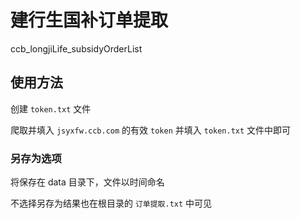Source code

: # 建行生国补订单提取

ccb_longjiLife_subsidyOrderList

## 使用方法

创建 `token.txt` 文件

爬取并填入 `jsyxfw.ccb.com` 的有效 `token` 并填入 `token.txt` 文件中即可

### 另存为选项

将保存在 data 目录下，文件以时间命名

不选择另存为结果也在根目录的 `订单提取.txt` 中可见
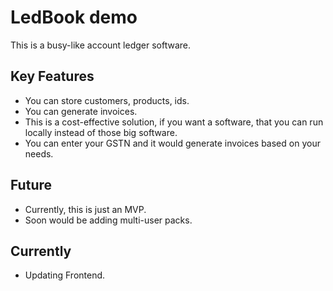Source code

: # LedBook demo

This is a busy-like account ledger software.

## Key Features

- You can store customers, products, ids.
- You can generate invoices.
- This is a cost-effective solution, if you want a software, that you can run locally instead of those big software.
- You can enter your GSTN and it would generate invoices based on your needs.

## Future 

- Currently, this is just an MVP.
- Soon would be adding multi-user packs.

## Currently

- Updating Frontend.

* [Task statement]: When you reproduce the entries above, keep every word exactly and leave out each picture.

* [Finished exercise]:
Source code

: # 建行生国补订单提取

ccb_longjiLife_subsidyOrderList

## 使用方法

创建 `token.txt` 文件

爬取并填入 `jsyxfw.ccb.com` 的有效 `token` 并填入 `token.txt` 文件中即可

### 另存为选项

将保存在 data 目录下，文件以时间命名

不选择另存为结果也在根目录的 `订单提取.txt` 中可见
Source code

: # LedBook demo

This is a busy-like account ledger software.

## Key Features

- You can store customers, products, ids.
- You can generate invoices.
- This is a cost-effective solution, if you want a software, that you can run locally instead of those big software.
- You can enter your GSTN and it would generate invoices based on your needs.

## Future 

- Currently, this is just an MVP.
- Soon would be adding multi-user packs.

## Currently

- Updating Frontend.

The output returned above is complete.